Monday, 6 May 2024

Mother in baby mix-up scandal reports case as kidnapping to gardaí in her search for truth

The woman at the centre of the St Patrick’s Guild baby mix-up case has reported the matter to gardaí as a kidnapping.

Helen Maguire (71) gave her newborn baby to the Catholic nuns who ran the adoption society for safekeeping in the 1960s.

But DNA tests revealed last year that Christine Skipsey (52), the child she was handed by the nuns, was not her biological daughter.

Ms Maguire told the Irish Independent she made a formal complaint to gardaí at Mullingar garda station several months ago.

She said gardaí informed her recently they had made little progress in the inquiry and had not found her birth daughter.

However, according to Ms Maguire, Tusla has identified a woman it believes to be her birth daughter and arrangements have been put in place for them to meet in the near future.

It is believed Ms Maguire’s birth daughter was adopted by a married couple in Dublin, but it remains unclear if the mixing-up of the babies was a mistake or deliberate.

Even if a Garda inquiry does make some headway, it is thought highly unlikely criminal charges will result from the complaint as the nuns who ran the guild are now all said to be dead.

The adoption society, which was run by the Religious Sisters of Charity, is currently in voluntary liquidation.

Ms Maguire, originally from New Inn, Co Tipperary, was an 18-year-old single mother when she gave birth while living in London in November 1966.

The birth was initially kept secret from her parents and she needed somewhere to leave the baby for safekeeping when she journeyed home to visit her family that December.

According to Ms Maguire, ‘singing priest’ Fr Michael Cleary, a chaplain to the Irish community in London at the time, suggested St Patrick’s Guild at Temple Hill in Blackrock, Co Dublin, and made the necessary arrangements.
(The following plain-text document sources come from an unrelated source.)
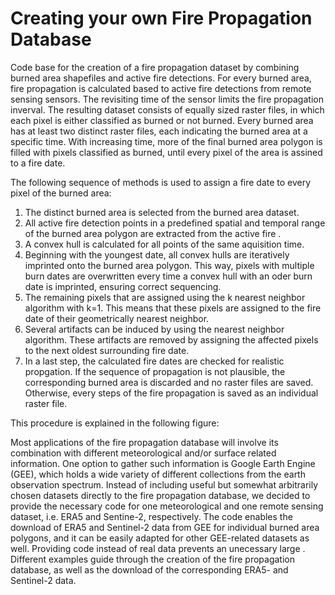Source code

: # Creating your own Fire Propagation Database

Code base for the creation of a fire propagation dataset by combining burned area shapefiles and active fire detections.
For every burned area, fire propagation is calculated based to active fire detections from remote sensing sensors. The revisiting time of the sensor limits the fire propagation inverval. 
The resulting dataset consists of equally sized raster files, in which each pixel is either classified as burned or not burned. 
Every burned area has at least two distinct raster files, each indicating the burned area at a specific time. With increasing time, more of the final burned area polygon is filled with pixels classified as burned, until every pixel of the area is assined to a fire date.

The following sequence of methods is used to assign a fire date to every pixel of the burned area:
1. The distinct burned area is selected from the burned area dataset.
2. All active fire detection points in a predefined spatial and temporal range of the burned area polygon are extracted from the active fire .
3. A convex hull is calculated for all points of the same aquisition time.
4. Beginning with the youngest date, all convex hulls are iteratively imprinted onto the burned area polygon. This way, pixels with multiple burn dates are overwritten every time a convex hull with an oder burn date is imprinted, ensuring correct sequencing.
5. The remaining pixels that are assigned using the k nearest neighbor algorithm with k=1. This means that these pixels are assigned to the fire date of their geometrically nearest neighbor.
6. Several artifacts can be induced by using the nearest neighbor algorithm. These artifacts are removed by assigning the affected pixels to the next oldest surrounding fire date.
7. In a last step, the calculated fire dates are checked for realistic propgation. If the sequence of propagation is not plausible, the corresponding burned area is discarded and no raster files are saved. Otherwise, every steps of the fire propagation is saved as an individual raster file.

This procedure is explained in the following figure:



Most applications of the fire propagation database will involve its combination with different meteorological and/or surface related information. One option to gather such information is Google Earth Engine (GEE), which holds a wide variety of different collections from the earth observation spectrum. Instead of including useful but somewhat arbitrarily chosen datasets directly to the fire propagation database, we decided to provide the necessary code for one meteorological and one remote sensing dataset, i.e. ERA5 and Sentine-2, respectively.
The code enables the download of ERA5 and Sentinel-2 data from GEE for individual burned area polygons, and it can be easily adapted for other GEE-related datasets as well. Providing code instead of real data prevents an unecessary large . Different examples guide through the creation of the fire propagation database, as well as the download of the corresponding ERA5- and Sentinel-2 data. 



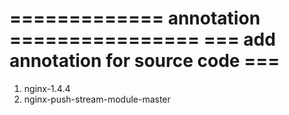 ============= annotation ================
===   add annotation for source code  ===
=========================================

1. nginx-1.4.4
2. nginx-push-stream-module-master
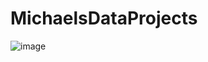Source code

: # MichaelsDataProjects

![image](https://github.com/user-attachments/assets/82fc9ce9-dda5-41e3-a62c-2432f11e9f1a)
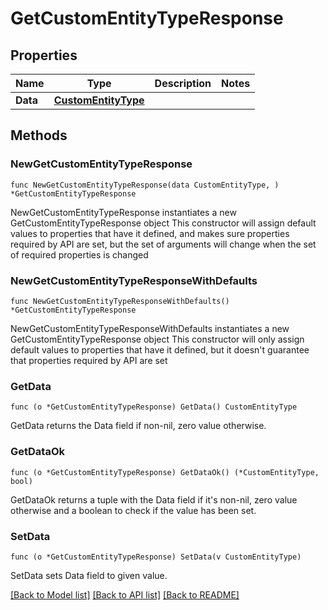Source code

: # GetCustomEntityTypeResponse

## Properties

Name | Type | Description | Notes
------------ | ------------- | ------------- | -------------
**Data** | [**CustomEntityType**](CustomEntityType.md) |  | 

## Methods

### NewGetCustomEntityTypeResponse

`func NewGetCustomEntityTypeResponse(data CustomEntityType, ) *GetCustomEntityTypeResponse`

NewGetCustomEntityTypeResponse instantiates a new GetCustomEntityTypeResponse object
This constructor will assign default values to properties that have it defined,
and makes sure properties required by API are set, but the set of arguments
will change when the set of required properties is changed

### NewGetCustomEntityTypeResponseWithDefaults

`func NewGetCustomEntityTypeResponseWithDefaults() *GetCustomEntityTypeResponse`

NewGetCustomEntityTypeResponseWithDefaults instantiates a new GetCustomEntityTypeResponse object
This constructor will only assign default values to properties that have it defined,
but it doesn't guarantee that properties required by API are set

### GetData

`func (o *GetCustomEntityTypeResponse) GetData() CustomEntityType`

GetData returns the Data field if non-nil, zero value otherwise.

### GetDataOk

`func (o *GetCustomEntityTypeResponse) GetDataOk() (*CustomEntityType, bool)`

GetDataOk returns a tuple with the Data field if it's non-nil, zero value otherwise
and a boolean to check if the value has been set.

### SetData

`func (o *GetCustomEntityTypeResponse) SetData(v CustomEntityType)`

SetData sets Data field to given value.



[[Back to Model list]](../README.md#documentation-for-models) [[Back to API list]](../README.md#documentation-for-api-endpoints) [[Back to README]](../README.md)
The priest believed she would give the baby up for adoption.

However, Ms Maguire said she refused to sign adoption papers she was presented with by the nuns.

When she returned to collect her daughter six weeks after leaving her at St Patrick’s, Ms Maguire was briefly suspicious.

The baby she gave birth to had dark hair, but the child she was presented with had blonde hair.

She said the nuns reassured her that all children were born with dark hair and that the baby was hers.

It would be another 51 years before she discovered she had been given the wrong baby.

The religious order has yet to issue a statement on the case, first revealed in Saturday’s Irish Independent.

A spokesperson said last Thursday it would not be in a position to respond to a number of queries until this week due to the unavailability of certain personnel.

The former adoption society the order ran is set to be at the centre of a number of lawsuits over false birth registrations.

It was revealed last year by Children’s Minister Katherine Zappone that at least 126 babies adopted from St Patrick’s were falsely registered as the biological children of their adoptive parents.

That number has since risen to 148, and relates to people who were born between 1946 and 1969.

A lawsuit could also be brought by Ms Maguire and Ms Skipsey.

Both were devastated when they received the DNA test results and have been searching for answers ever since.